Alternatively, you can also preprocess the dataset yourself. To this end, you can:
* first download the preprocessed dataset (73.4 GB) by running [the script](https://github.com/autonomousvision/occupancy_networks#preprocessed-data) from Occupancy Networks.
* check [`scripts/process_shapenet.py`](https://github.com/autonomousvision/shape_as_points/tree/main/scripts/process_shapenet.py), modify the base path and run the code
## Usage for Optimization-based 3D Reconstruction
For our optimization-based setting, you can consider running with a coarse-to-fine strategy:
```python
python optim_hierarchy.py configs/optim_based/CONFIG.yaml
```
We start from a grid resolution of 32^3, and increase to 64^3, 128^3 and finally 256^3.
Alternatively, you can also run on a single resolution with:
```python
python optim.py configs/optim_based/CONFIG.yaml
```
You might need to modify the `CONFIG.yaml` accordingly.
## Usage for Learning-based 3D Reconstruction
### Mesh Generation
To generate meshes using a trained model, use
```python
python generate.py configs/learning_based/CONFIG.yaml
```
where you replace `CONFIG.yaml` with the correct config file.
#### Use a pre-trained model
The easiest way is to use a pre-trained model. You can do this by using one of the config files with postfix `_pretrained`.
For example, for 3D reconstruction from point clouds with outliers using our model with 7x offsets, you can simply run:
```python
python generate.py configs/learning_based/outlier/ours_7x_pretrained.yaml
```
The script will automatically download the pretrained model and run the generation. You can find the outputs in the `out/.../generation_pretrained` folders.
**Note** config files are only for generation, not for training new models: when these configs are used for training, the model will be trained from scratch, but during inference our code will still use the pretrained model.
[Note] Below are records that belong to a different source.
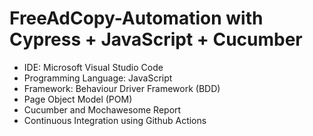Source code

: # FreeAdCopy-Automation with Cypress + JavaScript + Cucumber
 
- IDE: Microsoft Visual Studio Code
- Programming Language: JavaScript
- Framework: Behaviour Driver Framework (BDD)
- Page Object Model (POM)
- Cucumber and Mochawesome Report 
- Continuous Integration using Github Actions
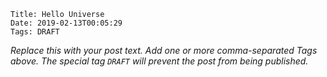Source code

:     Title: Hello Universe
    Date: 2019-02-13T00:05:29
    Tags: DRAFT

_Replace this with your post text. Add one or more comma-separated
Tags above. The special tag `DRAFT` will prevent the post from being
published._

<!-- more -->

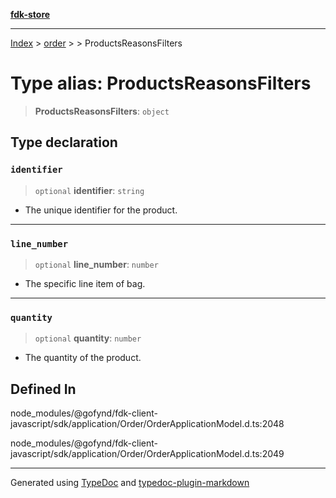 [**fdk-store**](../../../README.md)
***

[Index](../../../API.md) > [order](../../README.md) > [<internal>](../README.md) > ProductsReasonsFilters

# Type alias: ProductsReasonsFilters

> **ProductsReasonsFilters**: `object`

## Type declaration

### `identifier`

> `optional` **identifier**: `string`

- The unique identifier for the product.

***

### `line_number`

> `optional` **line\_number**: `number`

- The specific line item of bag.

***

### `quantity`

> `optional` **quantity**: `number`

- The quantity of the product.

## Defined In

node\_modules/@gofynd/fdk-client-javascript/sdk/application/Order/OrderApplicationModel.d.ts:2048

node\_modules/@gofynd/fdk-client-javascript/sdk/application/Order/OrderApplicationModel.d.ts:2049

***
Generated using [TypeDoc](https://typedoc.org/) and [typedoc-plugin-markdown](https://www.npmjs.com/package/typedoc-plugin-markdown)
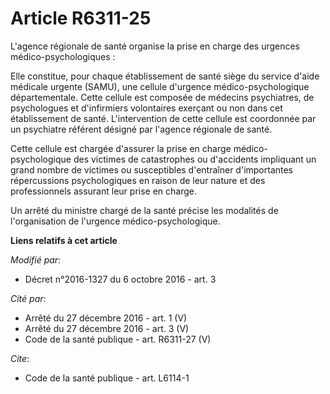 # Article R6311-25

L'agence régionale de santé organise la prise en charge des urgences médico-psychologiques :

Elle constitue, pour chaque établissement de santé siège du service d'aide médicale urgente (SAMU), une cellule d'urgence
médico-psychologique départementale. Cette cellule est composée de médecins psychiatres, de psychologues et d'infirmiers
volontaires exerçant ou non dans cet établissement de santé. L'intervention de cette cellule est coordonnée par un psychiatre
référent désigné par l'agence régionale de santé.

Cette cellule est chargée d'assurer la prise en charge médico-psychologique des victimes de catastrophes ou d'accidents
impliquant un grand nombre de victimes ou susceptibles d'entraîner d'importantes répercussions psychologiques en raison de
leur nature et des professionnels assurant leur prise en charge.

Un arrêté du ministre chargé de la santé précise les modalités de l'organisation de l'urgence médico-psychologique.

**Liens relatifs à cet article**

_Modifié par_:

  - Décret n°2016-1327 du 6 octobre 2016 - art. 3

_Cité par_:

  - Arrêté du 27 décembre 2016 - art. 1 (V)
  - Arrêté du 27 décembre 2016 - art. 3 (V)
  - Code de la santé publique - art. R6311-27 (V)

_Cite_:

  - Code de la santé publique - art. L6114-1
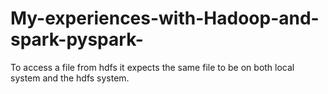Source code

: # My-experiences-with-Hadoop-and-spark-pyspark-


To access a file from hdfs it expects the same file to be on both local system and the hdfs system.
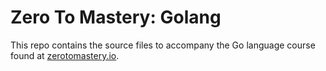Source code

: # Zero To Mastery: Golang

This repo contains the source files to accompany the Go language course found at [zerotomastery.io](https://zerotomastery.io/).
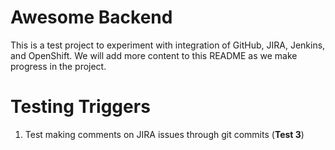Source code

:# Awesome Backend

This is a test project to experiment with integration of GitHub, JIRA, Jenkins, and OpenShift. We will add more content to this README as we make progress in the project.

# Testing Triggers

1. Test making comments on JIRA issues through git commits (**Test 3**)
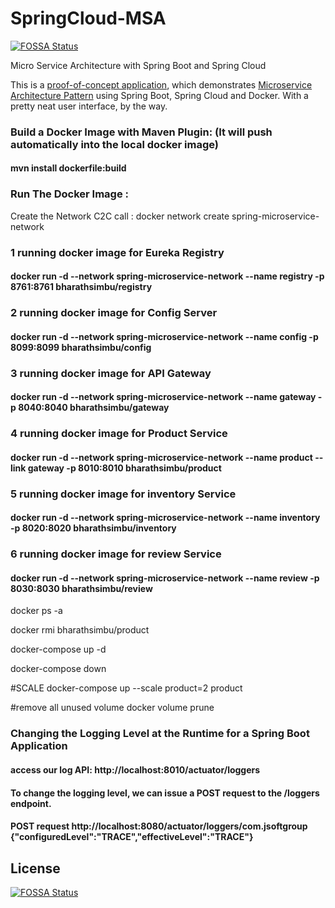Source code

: # SpringCloud-MSA
[![FOSSA Status](https://app.fossa.com/api/projects/git%2Bgithub.com%2Fbharathmit%2FSpringCloud-MSA.svg?type=shield)](https://app.fossa.com/projects/git%2Bgithub.com%2Fbharathmit%2FSpringCloud-MSA?ref=badge_shield)

Micro Service Architecture with Spring Boot and Spring Cloud

This is a [proof-of-concept application](https://jsoftgroup.wordpress.com/2017/05/09/micro-service-using-spring-cloud-and-netflix-oss/), which demonstrates [Microservice Architecture Pattern](http://martinfowler.com/microservices/) using Spring Boot, Spring Cloud and Docker.
With a pretty neat user interface, by the way.

### Build a Docker Image with Maven Plugin: (It will push automatically into the local docker image)

#### mvn install dockerfile:build

### Run The Docker Image :

Create the Network C2C call : docker network create spring-microservice-network


### 1 running docker image for Eureka Registry
#### docker run -d --network spring-microservice-network --name registry -p 8761:8761 bharathsimbu/registry

### 2 running docker image for Config Server
#### docker run -d --network spring-microservice-network --name config -p 8099:8099 bharathsimbu/config

### 3 running docker image for API Gateway
#### docker run -d --network spring-microservice-network --name gateway -p 8040:8040 bharathsimbu/gateway


### 4 running docker image for Product Service
#### docker run -d --network spring-microservice-network --name product --link gateway -p 8010:8010 bharathsimbu/product

### 5 running docker image for inventory Service
#### docker run -d --network spring-microservice-network --name inventory -p 8020:8020 bharathsimbu/inventory

### 6 running docker image for review Service
#### docker run -d --network spring-microservice-network --name review -p 8030:8030 bharathsimbu/review


docker ps -a 

docker rmi bharathsimbu/product

docker-compose up -d

docker-compose down


#SCALE
docker-compose up --scale product=2 product

#remove all unused volume
docker volume prune



### Changing the Logging Level at the Runtime for a Spring Boot Application
#### access our log API: http://localhost:8010/actuator/loggers
#### To change the logging level, we can issue a POST request to the /loggers endpoint.
#### POST request http://localhost:8080/actuator/loggers/com.jsoftgroup {"configuredLevel":"TRACE","effectiveLevel":"TRACE"}



## License
[![FOSSA Status](https://app.fossa.com/api/projects/git%2Bgithub.com%2Fbharathmit%2FSpringCloud-MSA.svg?type=large)](https://app.fossa.com/projects/git%2Bgithub.com%2Fbharathmit%2FSpringCloud-MSA?ref=badge_large)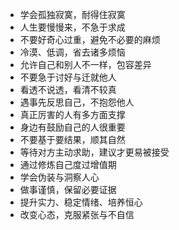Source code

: - 学会孤独寂寞，耐得住寂寞
- 人生要慢慢来，不急于求成
- 不要好奇心过重，避免不必要的麻烦
- 冷漠、低调，省去诸多烦恼
- 允许自己和别人不一样，包容差异
- 不要急于讨好与迁就他人
- 看透不说透，看清不较真 
- 遇事先反思自己，不抱怨他人
- 真正厉害的人有多方面支撑
- 身边有鼓励自己的人很重要
- 不要基于要结果，顺其自然
- 等待对方主动求助，建议才更易被接受
- 通过修炼自己度过增值期
- 学会伪装与洞察人心
- 做事谨慎，保留必要证据
- 提升实力、稳定情绪、培养恒心
- 改变心态，克服紧张与不自信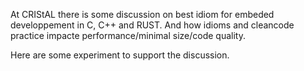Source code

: At CRIStAL there is some discussion on best idiom for embeded developpement in C, C++ and RUST. 
And how idioms and cleancode practice impacte performance/minimal size/code quality. 

Here are some experiment to support the discussion.
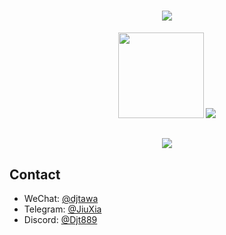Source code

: <h1 align="center"> <img src="https://readme-typing-svg.herokuapp.com/?lines=Print(%22Hello%2C%20World!%22);祝大家天天开心！&center=true&size=27"> </a> </h1>


  <div align="center">
  <img height="137px" src="https://github-readme-stats.vercel.app/api?username=djt889&hide_title=true&hide_border=true&show_icons=trueline_height=21&text_color=000&icon_color=000&bg_color=0,ea6161,ffc64d,fffc4d,52fa5a&theme=graywhite" />
  <img src="https://github-readme-stats.vercel.app/api/top-langs/?username=djt889&layout=compact&langs_count=6&text_color=000&icon_color=fff&bg_color=0,52fa5a,4dfcff,c64dff&theme=graywhite" /> 
  </div>

## 
  <div align="center"> <img src="https://github-readme-activity-graph.vercel.app/graph?username=djt889&theme=dracula" /> </div>

## Contact
  - WeChat: [@djtawa](weixin://dl/chat?djtawa)
  - Telegram: [@JiuXia](https://t.me/Jiu_Xia)
  - Discord: [@Djt889](https://discord.gg/HeYjczVh)

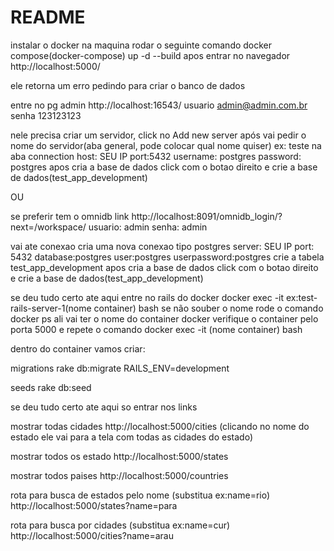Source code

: # README

instalar o docker na maquina 
rodar o seguinte comando 
docker compose(docker-compose) up -d --build
apos entrar no navegador http://localhost:5000/

ele retorna um erro pedindo para criar o banco de dados

entre no pg admin http://localhost:16543/
usuario admin@admin.com.br
senha 123123123

nele precisa criar um servidor, click no Add new server
após vai pedir o nome do servidor(aba general, pode colocar qual nome quiser)
ex: teste
na aba connection
host: SEU IP
port:5432
username: postgres
password: postgres
apos cria a base de dados click com o botao direito e crie a base de dados(test_app_development)

OU

se preferir tem o omnidb
link http://localhost:8091/omnidb_login/?next=/workspace/
usuario: admin 
senha: admin

vai ate conexao cria uma nova conexao tipo postgres
server: SEU IP
port: 5432
database:postgres
user:postgres
userpassword:postgres
crie a tabela test_app_development
apos cria a base de dados click com o botao direito e crie a base de dados(test_app_development)


se deu tudo certo ate aqui entre no rails do docker
docker exec -it ex:test-rails-server-1(nome container) bash
se não souber o nome rode o comando docker ps ali vai ter o nome do container docker verifique o container pelo porta 5000
e repete o comando docker exec -it (nome container) bash

dentro do container vamos criar:

migrations
rake db:migrate RAILS_ENV=development

seeds
rake db:seed

se deu tudo certo ate aqui so entrar nos links

mostrar todas cidades
http://localhost:5000/cities
(clicando no nome do estado ele vai para a tela com todas as cidades do estado)

mostrar todos os estado 
http://localhost:5000/states

mostrar todos paises
http://localhost:5000/countries

rota para busca de estados pelo nome (substitua ex:name=rio)
http://localhost:5000/states?name=para

rota para busca por cidades (substitua ex:name=cur)
http://localhost:5000/cities?name=arau
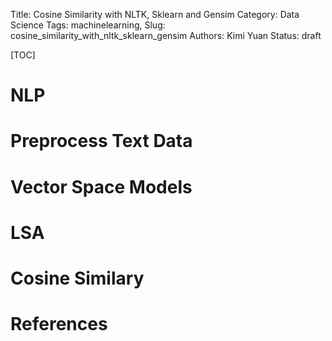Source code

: Title: Cosine Similarity with NLTK, Sklearn and Gensim
Category: Data Science
Tags: machinelearning, 
Slug: cosine_similarity_with_nltk_sklearn_gensim
Authors: Kimi Yuan
Status: draft

[TOC]



# NLP



# Preprocess Text Data





# Vector Space Models 





# LSA





# Cosine Similary 





# References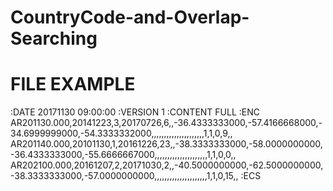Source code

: # CountryCode-and-Overlap-Searching

# FILE EXAMPLE

:DATE 20171130 09:00:00
:VERSION 1
:CONTENT FULL
:ENC
AR201130.000,20141223,3,20170726,6,,-36.4333333000,-57.4166668000,-34.6999999000,-54.3333332000,,,,,,,,,,,,,,,,,,,,,1,1,0,9,,
AR201140.000,20101130,1,20161226,23,,-38.3333333000,-58.0000000000,-36.4333333000,-55.6666667000,,,,,,,,,,,,,,,,,,,,,1,1,0,0,,
AR202100.000,20161207,2,20171030,2,,-40.5000000000,-62.5000000000,-38.3333333000,-57.0000000000,,,,,,,,,,,,,,,,,,,,,1,1,0,15,,
:ECS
We provide the following pretrained models:
```
noise_small/ours.pt
noise_large/ours.pt
outlier/ours_1x.pt
outlier/ours_3x.pt
outlier/ours_5x.pt
outlier/ours_7x.pt
outlier/ours_3plane.pt
```
### Evaluation
To evaluate a trained model, we provide the script [`eval_meshes.py`](https://github.com/autonomousvision/shape_as_points/blob/main/eval_meshes.py). You can run it using:
```python
python eval_meshes.py configs/learning_based/CONFIG.yaml
```
The script takes the meshes generated in the previous step and evaluates them using a standardized protocol. The output will be written to `.pkl` and `.csv` files in the corresponding generation folder that can be processed using [pandas](https://pandas.pydata.org/).
### Training
Finally, to train a new network from scratch, simply run:
```python
python train.py configs/learning_based/CONFIG.yaml
```
For available training options, please take a look at `configs/default.yaml`.